Gloo fails after upgrade from 1.14.27 to 1.15.x #8968

ndtmdsma opened this issue Dec 12, 2023 · 13 comments
Assignees
Labels
Area: Envoy activities related to envoy proxy Good First Issue Good issue for newbies release/1.15 Type: Bug Something isn't working

Comments

@ndtmdsma
Copy link

ndtmdsma commented Dec 12, 2023

Gloo Edge Product

Open Source

Gloo Edge Version

v1.15.x

Kubernetes Version

v1.24

Describe the bug

Upgrading from Gloo 1.14.x to 1.15.x causes Gloo to fail entirely. Everything starts, glooctl check says everything is OK, but Gloo doesn't route anything.
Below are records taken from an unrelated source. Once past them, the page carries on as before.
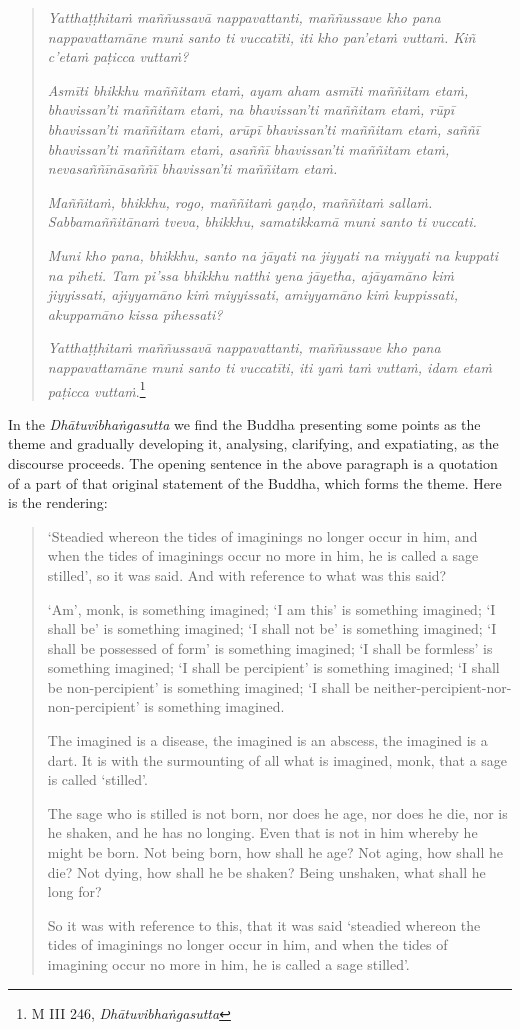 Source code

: \begin{quote}
\emph{Yatthaṭṭhitaṁ maññussavā nappavattanti, maññussave kho pana nappavattamāne muni santo ti vuccatīti, iti kho pan'etaṁ vuttaṁ. Kiñ c'etaṁ paṭicca vuttaṁ?}

\emph{Asmīti bhikkhu maññitam etaṁ, ayam aham asmīti maññitam etaṁ, bhavissan'ti maññitam etaṁ, na bhavissan'ti maññitam etaṁ, rūpī bhavissan'ti maññitam etaṁ, arūpī bhavissan'ti maññitam etaṁ, saññī bhavissan'ti maññitam etaṁ, asaññī bhavissan'ti maññitam etaṁ, nevasaññīnāsaññī bhavissan'ti maññitam etaṁ.}

\emph{Maññitaṁ, bhikkhu, rogo, maññitaṁ gaṇḍo, maññitaṁ sallaṁ. Sabbamaññitānaṁ tveva, bhikkhu, samatikkamā muni santo ti vuccati.}

\emph{Muni kho pana, bhikkhu, santo na jāyati na jiyyati na miyyati na kuppati na piheti. Tam pi'ssa bhikkhu natthi yena jāyetha, ajāyamāno kiṁ jiyyissati, ajiyyamāno kiṁ miyyissati, amiyyamāno kiṁ kuppissati, akuppamāno kissa pihessati?}

\emph{Yatthaṭṭhitaṁ maññussavā nappavattanti, maññussave kho pana nappavattamāne muni santo ti vuccatīti, iti yaṁ taṁ vuttaṁ, idam etaṁ paṭicca vuttaṁ}.\footnote{M III 246, \emph{Dhātuvibhaṅgasutta}}
\end{quote}

In the \emph{Dhātuvibhaṅgasutta} we find the Buddha presenting some points as the theme and gradually developing it, analysing, clarifying, and expatiating, as the discourse proceeds. The opening sentence in the above paragraph is a quotation of a part of that original statement of the Buddha, which forms the theme. Here is the rendering:

\begin{quote}
`Steadied whereon the tides of imaginings no longer occur in him, and when the tides of imaginings occur no more in him, he is called a sage stilled', so it was said. And with reference to what was this said?

`Am', monk, is something imagined; `I am this' is something imagined; `I shall be' is something imagined; `I shall not be' is something imagined; `I shall be possessed of form' is something imagined; `I shall be formless' is something imagined; `I shall be percipient' is something imagined; `I shall be non-percipient' is something imagined; `I shall be neither-percipient-nor-\\ non-percipient' is something imagined.

The imagined is a disease, the imagined is an abscess, the imagined is a dart. It is with the surmounting of all what is imagined, monk, that a sage is called `stilled'.

The sage who is stilled is not born, nor does he age, nor does he die, nor is he shaken, and he has no longing. Even that is not in him whereby he might be born. Not being born, how shall he age? Not aging, how shall he die? Not dying, how shall he be shaken? Being unshaken, what shall he long for?

So it was with reference to this, that it was said `steadied whereon the tides of imaginings no longer occur in him, and when the tides of imagining occur no more in him, he is called a sage stilled'.
\end{quote}

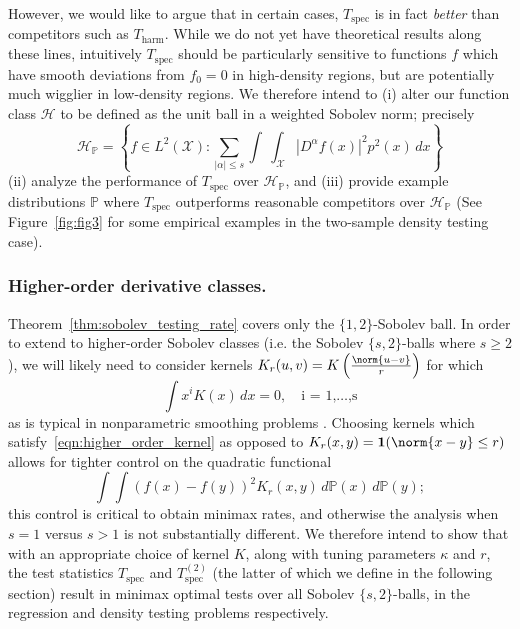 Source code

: \documentclass{article}
\newcommand{\abs}[1]{\left \lvert #1 \right \rvert}
\newcommand{\set}[1]{\left\{#1\right\}}
\newcommand{\1}{\mathbf{1}}
\newcommand{\Pbb}{\mathbb{P}}
\theoremstyle{alden}
\theoremstyle{aldenthm}
\theoremstyle{definition}
\theoremstyle{remark}
\begin{document}
However, we would like to argue that in certain cases, $T_{\textrm{spec}}$ is in fact \textit{better} than competitors such as $T_{\textrm{harm}}$. While we do not yet have theoretical results along these lines, intuitively $T_{\textrm{spec}}$ should be particularly sensitive to functions $f$ which have smooth deviations from $f_0 = 0$ in high-density regions, but are potentially much wigglier in low-density regions. We therefore intend to (i) alter our function class $\mathcal{H}$ to be defined as the unit ball in a weighted Sobolev norm; precisely
\begin{equation*}
\mathcal{H}_{\Pbb} = \set{f \in L^2(\mathcal{X}): \sum_{\abs{\alpha} \leq s}\int\ \int_{\mathcal{X}} \abs{D^{\alpha}f(x)}^2 p^2(x)\,dx}
\end{equation*}
(ii) analyze the performance of $T_{\mathrm{spec}}$ over $\mathcal{H}_{\Pbb}$, and (iii) provide example distributions $\Pbb$ where $T_{\mathrm{spec}}$ outperforms reasonable competitors over $\mathcal{H}_{\Pbb}$ (See Figure~\ref{fig:fig3} for some empirical examples in the two-sample density testing case).

\subsubsection{Higher-order derivative classes.}
Theorem~\ref{thm:sobolev_testing_rate} covers only the $\{1,2\}$-Sobolev ball. In order to extend to higher-order Sobolev classes (i.e. the Sobolev $\{s,2\}$-balls where $s \geq 2$), we will likely need to consider kernels $K_r(u,v) = K\left(\frac{\norm{u - v}}{r}\right)$ for which
\begin{equation}
\label{eqn:higher_order_kernel}
\int x^i K(x) \,dx = 0, \quad \textrm{i = 1,\ldots,s}
\end{equation}
as is typical in nonparametric smoothing problems \cite{tsybakov08}. Choosing kernels which satisfy~\eqref{eqn:higher_order_kernel} as opposed to $K_r(x,y) = \1(\norm{x - y} \leq r)$ allows for tighter control on the quadratic functional
\begin{equation*}
\int \int (f(x) - f(y))^2 K_r(x,y) \,d\Pbb(x) \,d\Pbb(y);
\end{equation*}
this control is critical to obtain minimax rates, and otherwise the analysis when $s = 1$ versus $s > 1$ is not substantially different. We therefore intend to show that with an appropriate choice of kernel $K$, along with tuning parameters $\kappa$ and $r$, the test statistics $T_{\mathrm{spec}}$ and $T_{\mathrm{spec}}^{(2)}$ (the latter of which we define in the following section) result in minimax optimal tests over all Sobolev $\{s,2\}$-balls, in the regression and density testing problems respectively. 
\end{document}
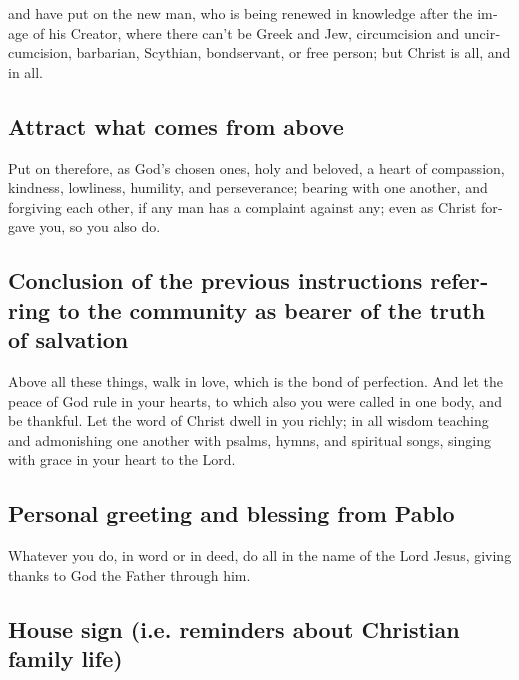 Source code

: \begin{paracol}{2}
\begin{otherlanguage}{english}
 and have put on the new man, who is being renewed in
knowledge after the image of his Creator,  where there
can't be Greek and Jew, circumcision and uncircumcision, barbarian,
Scythian, bondservant, or free person; but Christ is all, and in all.

\hypertarget{attract-what-comes-from-above}{%
\subsection{Attract what comes from
above}\label{attract-what-comes-from-above}}

 Put on therefore, as God's chosen ones, holy and
beloved, a heart of compassion, kindness, lowliness, humility, and
perseverance;  bearing with one another, and forgiving
each other, if any man has a complaint against any; even as Christ
forgave you, so you also do.

\hypertarget{conclusion-of-the-previous-instructions-referring-to-the-community-as-bearer-of-the-truth-of-salvation}{%
\subsection{Conclusion of the previous instructions referring to the
community as bearer of the truth of
salvation}\label{conclusion-of-the-previous-instructions-referring-to-the-community-as-bearer-of-the-truth-of-salvation}}

 Above all these things, walk in love, which is the bond
of perfection.  And let the peace of God rule in your
hearts, to which also you were called in one body, and be thankful.
 Let the word of Christ dwell in you richly; in all
wisdom teaching and admonishing one another with psalms, hymns, and
spiritual songs, singing with grace in your heart to the Lord.

\hypertarget{personal-greeting-and-blessing-from-pablo}{%
\subsection{Personal greeting and blessing from
Pablo}\label{personal-greeting-and-blessing-from-pablo}}

 Whatever you do, in word or in deed, do all in the name
of the Lord Jesus, giving thanks to God the Father through him.

\hypertarget{house-sign-i.e.-reminders-about-christian-family-life}{%
\subsection{House sign (i.e. reminders about Christian family
life)}\label{house-sign-i.e.-reminders-about-christian-family-life}}


\end{otherlanguage}
\end{paracol}
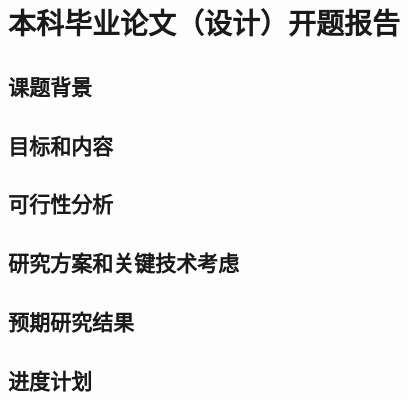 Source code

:\chapter{本科毕业论文（设计）开题报告}

\section{课题背景}

\section{目标和内容}

\section{可行性分析}

\section{研究方案和关键技术考虑}

\section{预期研究结果}

\section{进度计划} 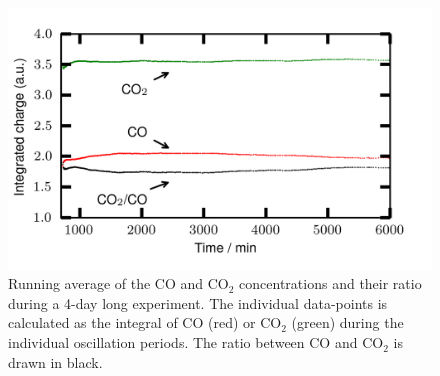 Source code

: \documentclass[journal=jacsat,manuscript=article]{achemso}
\begin{document}
\begin{figure}
  \includegraphics[width=12cm]{duty_cycles_long_measurement_supplemental.png}
  \caption{Running average of the CO and CO$_2$ concentrations and their ratio
  during a 4-day long experiment. The individual data-points is calculated as
  the integral of CO (red) or CO$_2$ (green) during the individual oscillation
  periods. The ratio between CO and CO$_2$ is drawn in black.}
  \label{fgr:duty_cycles_supplemental}
\end{figure}
\end{document}
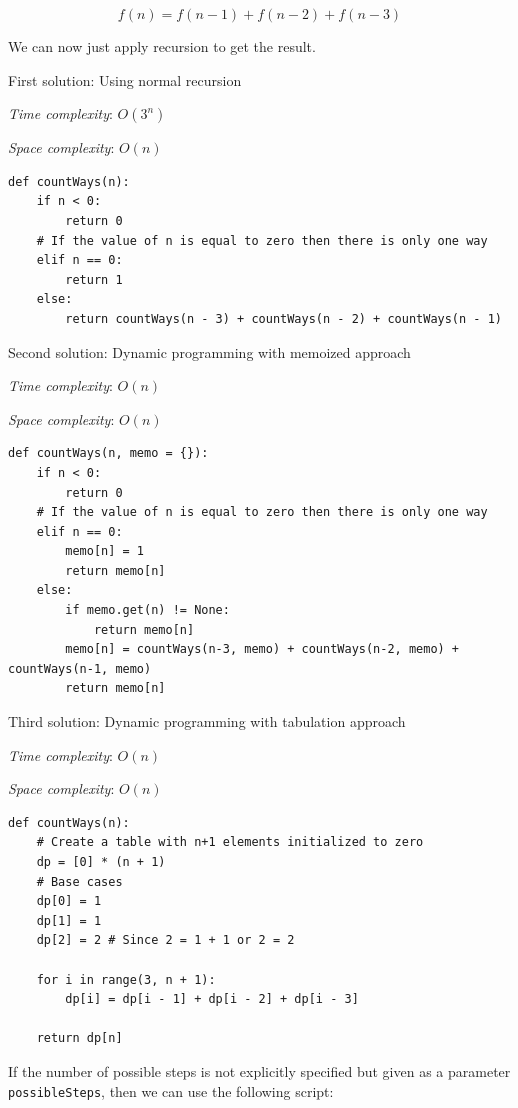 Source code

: \documentclass[a4paper,11pt]{book}
\begin{document}
$$f(n) = f(n-1)+f(n-2)+f(n-3)$$

\noindent We can now just apply recursion to get the result.
\vspace{3mm}

\noindent First solution: Using normal recursion

\noindent \textit{Time complexity}: $O(3^n)$

\noindent \textit{Space complexity}: $O(n)$

\begin{lstlisting}
def countWays(n):
    if n < 0:
        return 0
    # If the value of n is equal to zero then there is only one way
    elif n == 0:
        return 1
    else:
        return countWays(n - 3) + countWays(n - 2) + countWays(n - 1)
\end{lstlisting}

\noindent Second solution: Dynamic programming with memoized approach

\noindent \textit{Time complexity}: $O(n)$

\noindent \textit{Space complexity}: $O(n)$

\begin{lstlisting}
def countWays(n, memo = {}):
    if n < 0:
        return 0
    # If the value of n is equal to zero then there is only one way
    elif n == 0:
        memo[n] = 1
        return memo[n]
    else:
        if memo.get(n) != None:
            return memo[n]
        memo[n] = countWays(n-3, memo) + countWays(n-2, memo) + countWays(n-1, memo)
        return memo[n]
\end{lstlisting}

\noindent Third solution: Dynamic programming with tabulation approach

\noindent \textit{Time complexity}: $O(n)$

\noindent \textit{Space complexity}: $O(n)$

\begin{lstlisting}
def countWays(n):
    # Create a table with n+1 elements initialized to zero
    dp = [0] * (n + 1)
    # Base cases
    dp[0] = 1
    dp[1] = 1
    dp[2] = 2 # Since 2 = 1 + 1 or 2 = 2
 
    for i in range(3, n + 1):
        dp[i] = dp[i - 1] + dp[i - 2] + dp[i - 3]
 
    return dp[n]
\end{lstlisting}


\noindent If the number of possible steps is not explicitly specified but given as a parameter \lstinline{possibleSteps}, then we can use the following script:
\end{document}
I get warning as below for all upstreams:

[warning][config] [external/envoy/source/common/config/grpc_subscription_impl.cc:128] gRPC config for type.googleapis.com/envoy.config.cluster.v3.Cluster rejected: Error adding/updating cluster(s) app1_gloo-system: Didn't find a registered config subscription factory implementation for name: 'envoy.config_subscription.rest', kube-svc:app2-0-80_ns2: Didn't find a registered config subscription factory implementation for name: 'envoy.config_subscription.rest', consul-svc:app3_gloo-system: Didn't find a registered config subscription factory implementation for name: 'envoy.config_subscription.rest'

It's a very long list.

Expected Behavior

Gloo working after upgrade

Steps to reproduce the bug

Upgrade Gloo from 1.14.27 to 1.15.x (I tried all patch versions).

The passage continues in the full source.